Each year the Rocky Mountains Cooperative Ecosystem Studies Unit (RM-CESU) recognizes a student for outstanding contribution to a RM-CESU project and the recipient of the 2016 award is Greg Wann, CSU Cooperator to the U.S. Geological Survey. Wann was recognized for a project entitled “Demography and Vulnerability of Grouse Populations,” that was initiated in 2014. His research directly helps managers within the National Park Service and the U.S. Forest Service to better understand population dynamics and potential management and conservation strategies. Greg finished her doctorate in 2017.
Read Greg’s dissertation here.

Sara Simonson

I worked as a project coordinator with the Aldridge Lab and the Natural Resource Ecology Laboratory.  Since completing my MS degree at Colorado State University in butterfly conservation and ecology, I have worked on a variety of research projects on mapping plant and animal species distributions, and evaluation of methods for field data collection and data synthesis.  As a graduate student in the Watershed Science program, I am particularly interested in distributions of native and non-native plant species in space and time, and the patterns of natural and human disturbances affecting biodiversity in mountain snow systems.
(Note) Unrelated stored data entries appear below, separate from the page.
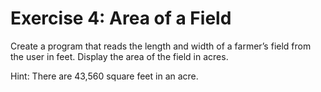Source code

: # Exercise 4: Area of a Field
Create a program that reads the length and width of a farmer’s field from the user in
feet. Display the area of the field in acres.

Hint: There are 43,560 square feet in an acre.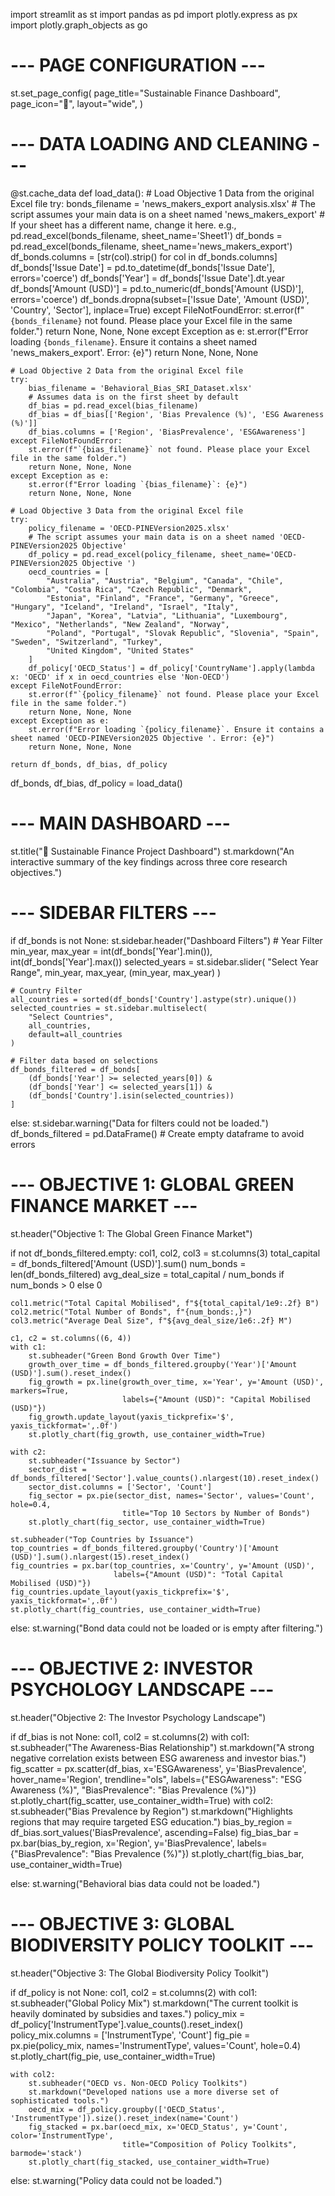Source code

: import streamlit as st
import pandas as pd
import plotly.express as px
import plotly.graph_objects as go

# --- PAGE CONFIGURATION ---
st.set_page_config(
    page_title="Sustainable Finance Dashboard",
    page_icon="🌿",
    layout="wide",
)

# --- DATA LOADING AND CLEANING ---
@st.cache_data
def load_data():
    # Load Objective 1 Data from the original Excel file
    try:
        bonds_filename = 'news_makers_export analysis.xlsx'
        # The script assumes your main data is on a sheet named 'news_makers_export'
        # If your sheet has a different name, change it here. e.g., pd.read_excel(bonds_filename, sheet_name='Sheet1')
        df_bonds = pd.read_excel(bonds_filename, sheet_name='news_makers_export')
        df_bonds.columns = [str(col).strip() for col in df_bonds.columns]
        df_bonds['Issue Date'] = pd.to_datetime(df_bonds['Issue Date'], errors='coerce')
        df_bonds['Year'] = df_bonds['Issue Date'].dt.year
        df_bonds['Amount (USD)'] = pd.to_numeric(df_bonds['Amount (USD)'], errors='coerce')
        df_bonds.dropna(subset=['Issue Date', 'Amount (USD)', 'Country', 'Sector'], inplace=True)
    except FileNotFoundError:
        st.error(f"`{bonds_filename}` not found. Please place your Excel file in the same folder.")
        return None, None, None
    except Exception as e:
        st.error(f"Error loading `{bonds_filename}`. Ensure it contains a sheet named 'news_makers_export'. Error: {e}")
        return None, None, None

    # Load Objective 2 Data from the original Excel file
    try:
        bias_filename = 'Behavioral_Bias_SRI_Dataset.xlsx'
        # Assumes data is on the first sheet by default
        df_bias = pd.read_excel(bias_filename)
        df_bias = df_bias[['Region', 'Bias Prevalence (%)', 'ESG Awareness (%)']]
        df_bias.columns = ['Region', 'BiasPrevalence', 'ESGAwareness']
    except FileNotFoundError:
        st.error(f"`{bias_filename}` not found. Please place your Excel file in the same folder.")
        return None, None, None
    except Exception as e:
        st.error(f"Error loading `{bias_filename}`: {e}")
        return None, None, None

    # Load Objective 3 Data from the original Excel file
    try:
        policy_filename = 'OECD-PINEVersion2025.xlsx'
        # The script assumes your main data is on a sheet named 'OECD-PINEVersion2025 Objective'
        df_policy = pd.read_excel(policy_filename, sheet_name='OECD-PINEVersion2025 Objective ')
        oecd_countries = [
            "Australia", "Austria", "Belgium", "Canada", "Chile", "Colombia", "Costa Rica", "Czech Republic", "Denmark",
            "Estonia", "Finland", "France", "Germany", "Greece", "Hungary", "Iceland", "Ireland", "Israel", "Italy",
            "Japan", "Korea", "Latvia", "Lithuania", "Luxembourg", "Mexico", "Netherlands", "New Zealand", "Norway",
            "Poland", "Portugal", "Slovak Republic", "Slovenia", "Spain", "Sweden", "Switzerland", "Turkey",
            "United Kingdom", "United States"
        ]
        df_policy['OECD_Status'] = df_policy['CountryName'].apply(lambda x: 'OECD' if x in oecd_countries else 'Non-OECD')
    except FileNotFoundError:
        st.error(f"`{policy_filename}` not found. Please place your Excel file in the same folder.")
        return None, None, None
    except Exception as e:
        st.error(f"Error loading `{policy_filename}`. Ensure it contains a sheet named 'OECD-PINEVersion2025 Objective '. Error: {e}")
        return None, None, None

    return df_bonds, df_bias, df_policy

df_bonds, df_bias, df_policy = load_data()

# --- MAIN DASHBOARD ---
st.title("🌿 Sustainable Finance Project Dashboard")
st.markdown("An interactive summary of the key findings across three core research objectives.")

# --- SIDEBAR FILTERS ---
if df_bonds is not None:
    st.sidebar.header("Dashboard Filters")
    # Year Filter
    min_year, max_year = int(df_bonds['Year'].min()), int(df_bonds['Year'].max())
    selected_years = st.sidebar.slider(
        "Select Year Range",
        min_year, max_year, (min_year, max_year)
    )

    # Country Filter
    all_countries = sorted(df_bonds['Country'].astype(str).unique())
    selected_countries = st.sidebar.multiselect(
        "Select Countries",
        all_countries,
        default=all_countries
    )

    # Filter data based on selections
    df_bonds_filtered = df_bonds[
        (df_bonds['Year'] >= selected_years[0]) &
        (df_bonds['Year'] <= selected_years[1]) &
        (df_bonds['Country'].isin(selected_countries))
    ]
else:
    st.sidebar.warning("Data for filters could not be loaded.")
    df_bonds_filtered = pd.DataFrame() # Create empty dataframe to avoid errors

# --- OBJECTIVE 1: GLOBAL GREEN FINANCE MARKET ---
st.header("Objective 1: The Global Green Finance Market")

if not df_bonds_filtered.empty:
    col1, col2, col3 = st.columns(3)
    total_capital = df_bonds_filtered['Amount (USD)'].sum()
    num_bonds = len(df_bonds_filtered)
    avg_deal_size = total_capital / num_bonds if num_bonds > 0 else 0

    col1.metric("Total Capital Mobilised", f"${total_capital/1e9:.2f} B")
    col2.metric("Total Number of Bonds", f"{num_bonds:,}")
    col3.metric("Average Deal Size", f"${avg_deal_size/1e6:.2f} M")

    c1, c2 = st.columns((6, 4))
    with c1:
        st.subheader("Green Bond Growth Over Time")
        growth_over_time = df_bonds_filtered.groupby('Year')['Amount (USD)'].sum().reset_index()
        fig_growth = px.line(growth_over_time, x='Year', y='Amount (USD)', markers=True,
                             labels={"Amount (USD)": "Capital Mobilised (USD)"})
        fig_growth.update_layout(yaxis_tickprefix='$', yaxis_tickformat=',.0f')
        st.plotly_chart(fig_growth, use_container_width=True)

    with c2:
        st.subheader("Issuance by Sector")
        sector_dist = df_bonds_filtered['Sector'].value_counts().nlargest(10).reset_index()
        sector_dist.columns = ['Sector', 'Count']
        fig_sector = px.pie(sector_dist, names='Sector', values='Count', hole=0.4,
                             title="Top 10 Sectors by Number of Bonds")
        st.plotly_chart(fig_sector, use_container_width=True)

    st.subheader("Top Countries by Issuance")
    top_countries = df_bonds_filtered.groupby('Country')['Amount (USD)'].sum().nlargest(15).reset_index()
    fig_countries = px.bar(top_countries, x='Country', y='Amount (USD)',
                           labels={"Amount (USD)": "Total Capital Mobilised (USD)"})
    fig_countries.update_layout(yaxis_tickprefix='$', yaxis_tickformat=',.0f')
    st.plotly_chart(fig_countries, use_container_width=True)

else:
    st.warning("Bond data could not be loaded or is empty after filtering.")

# --- OBJECTIVE 2: INVESTOR PSYCHOLOGY LANDSCAPE ---
st.header("Objective 2: The Investor Psychology Landscape")

if df_bias is not None:
    col1, col2 = st.columns(2)
    with col1:
        st.subheader("The Awareness-Bias Relationship")
        st.markdown("A strong negative correlation exists between ESG awareness and investor bias.")
        fig_scatter = px.scatter(df_bias, x='ESGAwareness', y='BiasPrevalence',
                                 hover_name='Region', trendline="ols",
                                 labels={"ESGAwareness": "ESG Awareness (%)", "BiasPrevalence": "Bias Prevalence (%)"})
        st.plotly_chart(fig_scatter, use_container_width=True)
    with col2:
        st.subheader("Bias Prevalence by Region")
        st.markdown("Highlights regions that may require targeted ESG education.")
        bias_by_region = df_bias.sort_values('BiasPrevalence', ascending=False)
        fig_bias_bar = px.bar(bias_by_region, x='Region', y='BiasPrevalence',
                              labels={"BiasPrevalence": "Bias Prevalence (%)"})
        st.plotly_chart(fig_bias_bar, use_container_width=True)

else:
    st.warning("Behavioral bias data could not be loaded.")

# --- OBJECTIVE 3: GLOBAL BIODIVERSITY POLICY TOOLKIT ---
st.header("Objective 3: The Global Biodiversity Policy Toolkit")

if df_policy is not None:
    col1, col2 = st.columns(2)
    with col1:
        st.subheader("Global Policy Mix")
        st.markdown("The current toolkit is heavily dominated by subsidies and taxes.")
        policy_mix = df_policy['InstrumentType'].value_counts().reset_index()
        policy_mix.columns = ['InstrumentType', 'Count']
        fig_pie = px.pie(policy_mix, names='InstrumentType', values='Count', hole=0.4)
        st.plotly_chart(fig_pie, use_container_width=True)

    with col2:
        st.subheader("OECD vs. Non-OECD Policy Toolkits")
        st.markdown("Developed nations use a more diverse set of sophisticated tools.")
        oecd_mix = df_policy.groupby(['OECD_Status', 'InstrumentType']).size().reset_index(name='Count')
        fig_stacked = px.bar(oecd_mix, x='OECD_Status', y='Count', color='InstrumentType',
                             title="Composition of Policy Toolkits", barmode='stack')
        st.plotly_chart(fig_stacked, use_container_width=True)

else:
    st.warning("Policy data could not be loaded.")

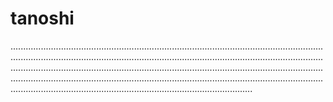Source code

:# tanoshi

................................................................................................................................................................................................................................................................................................................................................................................................................................................................................................................................................................................................................
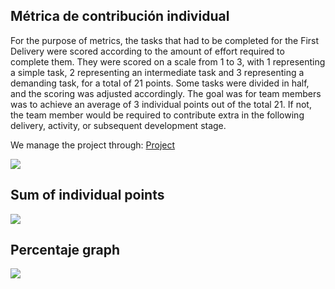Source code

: ## Métrica de contribución individual

For the purpose of metrics, the tasks that had to be completed for the First Delivery were scored according to the amount of effort required to complete them. They were scored on a scale from 1 to 3, with 1 representing a simple task, 2 representing an intermediate task and 3 representing a demanding task, for a total of 21 points. Some tasks were divided in half, and the scoring was adjusted accordingly. The goal was for team members was to achieve an average of 3 individual points out of the total 21. If not, the team member would be required to contribute extra in the following delivery, activity, or subsequent development stage.



We manage the project through:  [Project](https://github.com/users/EduardoMatos05/projects/2)



![](https://alumnosuady-my.sharepoint.com/:i:/g/personal/a20200593_alumnos_uady_mx/EYclo3FWeAxLv4gYnGS4xZcB2xkUz6rJ5rCXJeRNBD8bvw?e=nigeye)

## Sum of individual points


![](https://alumnosuady-my.sharepoint.com/:i:/g/personal/a20200593_alumnos_uady_mx/ERsvqMlGenZAkFh_Emx6HSABl6X22nkG3UsCyjLU6vHfiQ?e=IZPy1b)

## Percentaje graph


![](https://alumnosuady-my.sharepoint.com/:i:/g/personal/a20200593_alumnos_uady_mx/EU13Jn_uIQVEoTHmRixycRQBRKgX9w3G2cLG4-QwYOaLkA?e=R2AHX7)


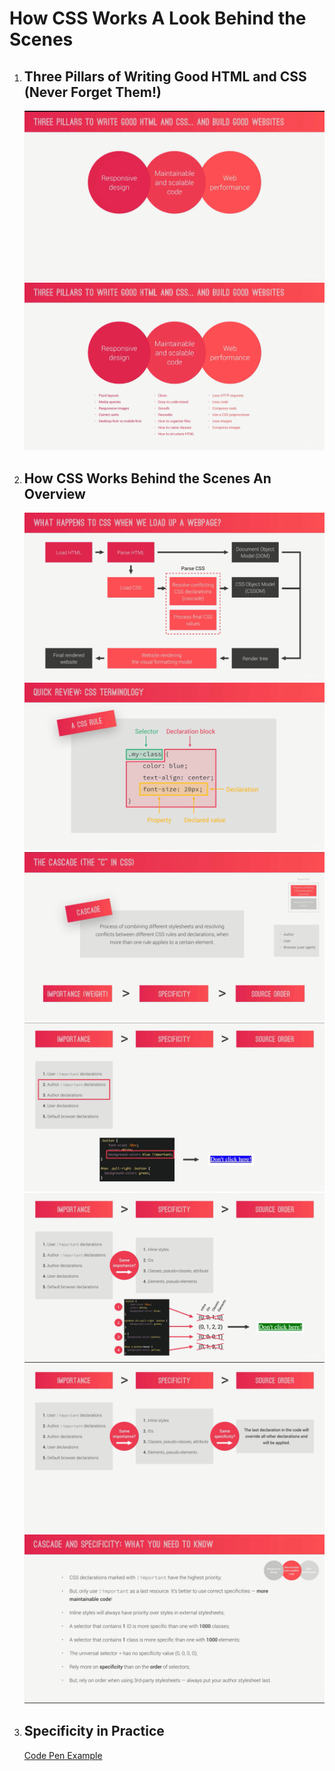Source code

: # How CSS Works A Look Behind the Scenes

1. ## Three Pillars of Writing Good HTML and CSS (Never Forget Them!)

   ![alt](../img/HowCssWorksBehiendTheScene/1.png)
   ![alt](../img/HowCssWorksBehiendTheScene/2.png)

1. ## How CSS Works Behind the Scenes An Overview

   ![alt](../img/HowCssWorksBehiendTheScene/3.png)
   ![alt](../img/HowCssWorksBehiendTheScene/4.png)
   ![alt](../img/HowCssWorksBehiendTheScene/5.png)
   ![alt](../img/HowCssWorksBehiendTheScene/6.png)
   ![alt](../img/HowCssWorksBehiendTheScene/7.png)
   ![alt](../img/HowCssWorksBehiendTheScene/8.png)
   ![alt](../img/HowCssWorksBehiendTheScene/9.png)

1. ## Specificity in Practice

   [Code Pen Example](https://codepen.io/wchamara/pen/wvKYxZg)
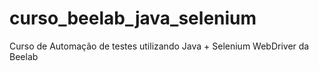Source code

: # curso_beelab_java_selenium
Curso de Automação de testes utilizando Java + Selenium WebDriver da Beelab
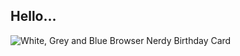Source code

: ## Hello...

![White, Grey and Blue Browser Nerdy Birthday Card](https://github.com/rivara/rivara/assets/3527499/54a3967c-80ab-40b6-bbbb-27cad45c952d)
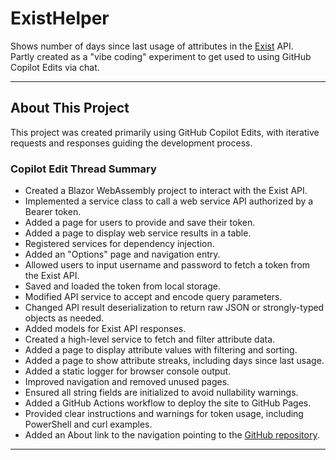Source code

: # ExistHelper

Shows number of days since last usage of attributes in the [Exist](https://exist.io) API.  
Partly created as a "vibe coding" experiment to get used to using GitHub Copilot Edits via chat.

---

## About This Project

This project was created primarily using GitHub Copilot Edits, with iterative requests and responses guiding the development process.

### Copilot Edit Thread Summary

- Created a Blazor WebAssembly project to interact with the Exist API.
- Implemented a service class to call a web service API authorized by a Bearer token.
- Added a page for users to provide and save their token.
- Added a page to display web service results in a table.
- Registered services for dependency injection.
- Added an "Options" page and navigation entry.
- Allowed users to input username and password to fetch a token from the Exist API.
- Saved and loaded the token from local storage.
- Modified API service to accept and encode query parameters.
- Changed API result deserialization to return raw JSON or strongly-typed objects as needed.
- Added models for Exist API responses.
- Created a high-level service to fetch and filter attribute data.
- Added a page to display attribute values with filtering and sorting.
- Added a page to show attribute streaks, including days since last usage.
- Added a static logger for browser console output.
- Improved navigation and removed unused pages.
- Ensured all string fields are initialized to avoid nullability warnings.
- Added a GitHub Actions workflow to deploy the site to GitHub Pages.
- Provided clear instructions and warnings for token usage, including PowerShell and curl examples.
- Added an About link to the navigation pointing to the [GitHub repository](https://github.com/smklancher/ExistHelper).

---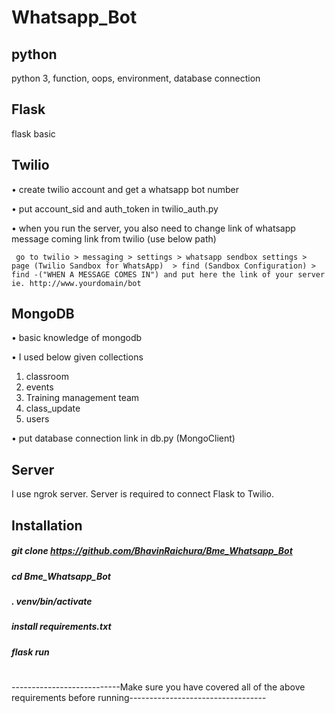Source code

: # Whatsapp_Bot


## python
 python 3,
 function,
 oops,
 environment,
 database connection

## Flask 
flask basic


## Twilio
• create twilio account and get a whatsapp bot number

• put account_sid and auth_token in twilio_auth.py

• when you run the server, you also need to change link of whatsapp message coming link from twilio (use below path)
     
     go to twilio > messaging > settings > whatsapp sendbox settings > page (Twilio Sandbox for WhatsApp)  > find (Sandbox Configuration) > find -("WHEN A MESSAGE COMES IN") and put here the link of your server ie. http://www.yourdomain/bot


## MongoDB
• basic knowledge of mongodb

• I used below given collections 
   1) classroom
   2) events
   3) Training management team
   4) class_update
   5) users

• put database connection link in db.py (MongoClient)


## Server
I use ngrok server. Server is required to connect Flask to Twilio.


## Installation
##### git clone https://github.com/BhavinRaichura/Bme_Whatsapp_Bot
##### cd Bme_Whatsapp_Bot
##### . venv/bin/activate
##### install requirements.txt
##### flask run
#
---------------------------Make sure you have covered all of the above requirements before running----------------------------------



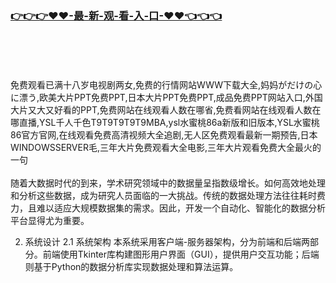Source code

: ### [👉👉👉♥♥-最-新-观-看-入-口-♥♥👈👈👈](https://mrddrm.github.io/app.html)
<br></br><br></br>
免费观看已满十八岁电视剧两女,免费的行情网站WWW下载大全,妈妈がだけの心に漂う,欧美大片PPT免费PPT,日本大片PPT免费PPT,成品免费PPT网站入口,外国大片又大又好看的PPT,免费网站在线观看人数在哪省,免费看网站在线观看人数在哪直播,YSL千人千色T9T9T9T9T9MBA,ysl水蜜桃86a新版和旧版本,YSL水蜜桃86官方官网,在线观看免费高清视频大全追剧,无人区免费观看最新一期预告,日本WINDOWSSERVER毛,三年大片免费观看大全电影,三年大片观看免费大全最火的一句
<br></br>
随着大数据时代的到来，学术研究领域中的数据量呈指数级增长。如何高效地处理和分析这些数据，成为研究人员面临的一大挑战。传统的数据处理方法往往耗时费力，且难以适应大规模数据集的需求。因此，开发一个自动化、智能化的数据分析平台显得尤为重要。

2. 系统设计
2.1 系统架构
本系统采用客户端-服务器架构，分为前端和后端两部分。前端使用Tkinter库构建图形用户界面（GUI），提供用户交互功能；后端则基于Python的数据分析库实现数据处理和算法运算。

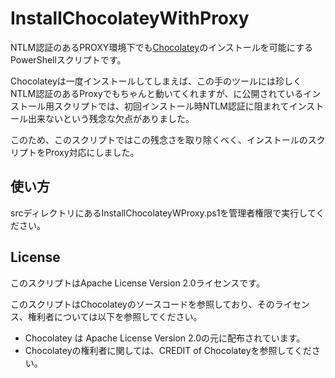# InstallChocolateyWithProxy
NTLM認証のあるPROXY環境下でも[Chocolatey](https://chocolatey.org/)のインストールを可能にするPowerShellスクリプトです。

Chocolateyは一度インストールしてしまえば、この手のツールには珍しくNTLM認証のあるProxyでもちゃんと動いてくれますが、に公開されているインストール用スクリプトでは、初回インストール時NTLM認証に阻まれてインストール出来ないという残念な欠点がありました。

このため、このスクリプトではこの残念さを取り除くべく、インストールのスクリプトをProxy対応にしました。

## 使い方

srcディレクトリにあるInstallChocolateyWProxy.ps1を管理者権限で実行してください。

## License

このスクリプトはApache License Version 2.0ライセンスです。

このスクリプトはChocolateyのソースコードを参照しており、そのライセンス、権利者については以下を参照してください。

* Chocolatey は Apache License Version 2.0の元に配布されています。
* Chocolateyの権利者に関しては、CREDIT of Chocolateyを参照してください。
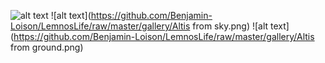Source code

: ![alt text](https://github.com/Benjamin-Loison/LemnosLife/raw/master/gallery/Altis.png)
![alt text](https://github.com/Benjamin-Loison/LemnosLife/raw/master/gallery/Altis from sky.png)
![alt text](https://github.com/Benjamin-Loison/LemnosLife/raw/master/gallery/Altis from ground.png)
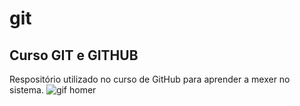 # git
## Curso GIT e GITHUB
Respositório utilizado no curso de GitHub para aprender a mexer no sistema. 
![gif homer](https://github.com/zheyhanef/git/blob/master/BaggyDeficientJunebug-small.gif)

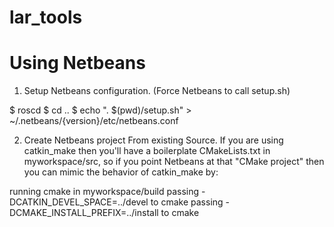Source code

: # lar_tools



# Using Netbeans

1. Setup Netbeans configuration. (Force Netbeans to call setup.sh)

$ roscd
$ cd ..
$ echo ". $(pwd)/setup.sh" > ~/.netbeans/{version}/etc/netbeans.conf

2. Create Netbeans project From existing Source. If you are using catkin_make then you'll have a boilerplate CMakeLists.txt in myworkspace/src, so if you point Netbeans at that "CMake project" then you can mimic the behavior of catkin_make by:

running cmake in myworkspace/build
passing -DCATKIN_DEVEL_SPACE=../devel to cmake
passing -DCMAKE_INSTALL_PREFIX=../install to cmake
Shawna Zimmerman, MS Student, Graduate Degree Program in Ecology

I was a master’s student working under Dr. Cameron Aldridge (CSU) and Dr. Sara Oyler-McCance (USGS). Originally hailing from the Pacific Northwest, I studied biology and botany at Boise State University in Idaho earning a bachelor’s degree. After graduation, I took a detour into the world of horticulture and crop development before finding my true career calling upon working a field job for an ecologist at the Bureau of Land Management in Boise, ID. I have since landed in Colorado and chosen to pursue an advanced degree in ecology. My research involves investigating the landscape genetic vulnerability of Gunnison sage grouse. I am now doing a post-doc at the USGS in Fort Collins.

Kristin Davis

I was a master’s student working with Dr. Cameron Aldridge (CSU), Dr. Susan Skagen (USGS), and Dr. David Augustine (USDA), studying grassland birds on Colorado’s shortgrass steppe. I graduated in 2009 from the College of William and Mary with a bachelor’s in biology and worked on field projects in Ecuador, Puerto Rico, California and Texas before starting at CSU in the fall of 2015. I am most interested in understanding drivers of avian species’ abundance and distribution, spatial ecology, citizen science and research with direct application to conservation and management. I am currently studying the integrative effects of weather, vegetation and topography, in the context of two experimental management regimes, on the abundance and distribution of six grassland bird species breeding on the Central Plains Experimental Range in NE Colorado.